One day, it was unusually late. We'd managed the habit of doing laundry in the daytime. This time it was around 11 P.M. late autumn. Our lovely neighbours wouldn't have the chance to steal a glimpse in that night. We could barely see each other thanks to the waning light of moon. Midway through our talks (I couldn't enjoy the viewing, so we talked instead) I looked down and saw a lizard-like shape, extremely bent to emulate Ouroboros. As an eight-year old city boy, my initial reaction was one of panic and estrangement; first one was physical (I ran in circles and screamed) and the latter mental (I wondered how could my aunt let that happen). As I ran in my circular frenzy, the shape kept on following me in the same manner like an absurd ballet. The scene lasted for seconds as my aunt's initial reaction resembled mine (Only physically and minus the ballet). She took me by the hand and we ran down the stairs and I stopped looking downward, lest I see the damned creature once again. I can't recall who went back up and resumed the hanging. He was certainly one of the uncles.
My love for my aunt grew that night. Had it been one of my uncles, he would've either told me to shut up/man up or accused me of imagining things (Which probably was the case – a hanging cloth at the hem of my pants or some reflection of the moonlight). My aunts instantly believed me and reacted accordingly, and if she didn't believe me, she'd scream anyway because that's how one should react if anyone else screamed in the dark and ran away from something. My initial estrangement was transformed into a greater love. Yes, our loved older people cannot always protect us from the world, and they may fear the outcome as we do, and we should all unite in our horror and screams.

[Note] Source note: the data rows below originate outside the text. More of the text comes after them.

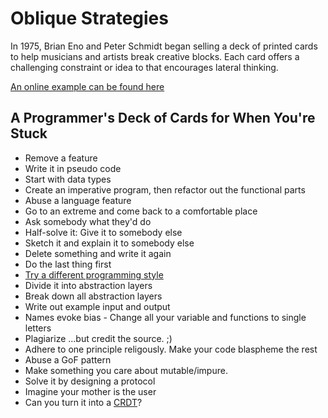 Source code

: # Oblique Strategies

In 1975, Brian Eno and Peter Schmidt began selling a deck of printed cards to help musicians and artists break
creative blocks.  Each card offers a challenging constraint or idea to that encourages lateral thinking.

[An online example can be found here](http://www.oblicard.com/)

## A Programmer's Deck of Cards for When You're Stuck

* Remove a feature
* Write it in pseudo code
* Start with data types
* Create an imperative program, then refactor out the functional parts
* Abuse a language feature
* Go to an extreme and come back to a comfortable place
* Ask somebody what they'd do
* Half-solve it:  Give it to somebody else
* Sketch it and explain it to somebody else
* Delete something and write it again
* Do the last thing first
* [Try a different programming style](https://github.com/crista/exercises-in-programming-style)
* Divide it into abstraction layers
* Break down all abstraction layers
* Write out example input and output
* Names evoke bias - Change all your variable and functions to single letters
* Plagiarize  ...but credit the source.  ;)
* Adhere to one principle religously.  Make your code blaspheme the rest
* Abuse a GoF pattern
* Make something you care about mutable/impure.
* Solve it by designing a protocol
* Imagine your mother is the user
* Can you turn it into a [CRDT](https://en.wikipedia.org/wiki/Conflict-free_replicated_data_type)?
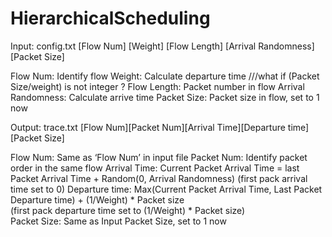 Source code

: # HierarchicalScheduling

Input: config.txt
[Flow Num] [Weight] [Flow Length] [Arrival Randomness] [Packet Size]

Flow Num: Identify flow
Weight: Calculate departure time              ///what if (Packet Size/weight) is not integer ? 
Flow Length: Packet number in flow
Arrival Randomness: Calculate arrive time
Packet Size: Packet size in flow, set to 1 now



Output: trace.txt
[Flow Num][Packet Num][Arrival Time][Departure time] [Packet Size]

Flow Num: Same as ‘Flow Num’ in input file
Packet Num: Identify packet order in the same flow 
Arrival Time: Current Packet Arrival Time = last Packet Arrival Time + Random(0, Arrival Randomness)
(first pack arrival time set to 0) 
Departure time: Max(Current Packet Arrival Time, Last Packet Departure time) + (1/Weight) * Packet size  
(first pack departure time set to (1/Weight) * Packet size)    
Packet Size: Same as Input Packet Size, set to 1 now
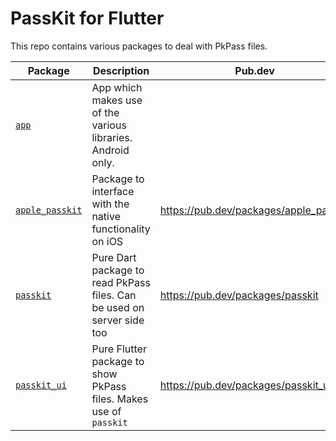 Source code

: # PassKit for Flutter

This repo contains various packages to deal with PkPass files.

| Package                          | Description                                                            | Pub.dev                                |
|----------------------------------|------------------------------------------------------------------------|----------------------------------------|
| [`app`](app)                     | App which makes use of the various libraries. Android only.            |                                        |
| [`apple_passkit`](apple_passkit) | Package to interface with the native functionality on iOS              | https://pub.dev/packages/apple_passkit |
| [`passkit`](passkit)             | Pure Dart package to read PkPass files. Can be used on server side too | https://pub.dev/packages/passkit       |
| [`passkit_ui`](passkit_ui)       | Pure Flutter package to show PkPass files. Makes use of `passkit`      | https://pub.dev/packages/passkit_ui    |
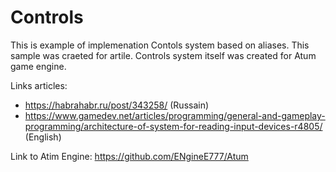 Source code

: # Controls

This is example of implemenation Contols system based on aliases. This sample was craeted for artile.
Controls system itself was created for Atum game engine.

Links articles:
- https://habrahabr.ru/post/343258/ (Russain)
- https://www.gamedev.net/articles/programming/general-and-gameplay-programming/architecture-of-system-for-reading-input-devices-r4805/
  (English)
  
 Link to Atim Engine: https://github.com/ENgineE777/Atum
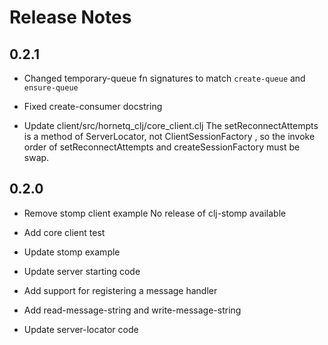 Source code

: # Release Notes

## 0.2.1

- Changed temporary-queue fn signatures to match `create-queue` and
  `ensure-queue`

- Fixed create-consumer docstring

- Update client/src/hornetq_clj/core_client.clj
  The setReconnectAttempts is a method of ServerLocator, not
  ClientSessionFactory , so the invoke order of setReconnectAttempts and
  createSessionFactory must be swap.


## 0.2.0

- Remove stomp client example
  No release of clj-stomp available

- Add core client test

- Update stomp example

- Update server starting code

- Add support for registering a message handler

- Add read-message-string and write-message-string

- Update server-locator code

As a Law student, aunt Hanan introduced me to Plato and Aristotle. I was 10. She thought, I presume, she was entitled to explain to me why she locked herself up for hours, studying and studying. She might've caught the roaming questions around my head, questioning why anyone should do that.
I love my aunt because I love myself and she resembles me. That's how I see it, I love people and admire them deeply only when they meticulously mirror my temperament and Weltanschauung (Well, I love German). As a mother, aunt Hanan named her youngest daughter Rama. In Arabic, some say it's related to the Kaaba, its ground or engraving, or, to a lesser extent, it refers to a green land of sorts. It remains a controversial 21st century baby name as it also refers to the Hindu god. You can count on a former Law student for a whiff of irony.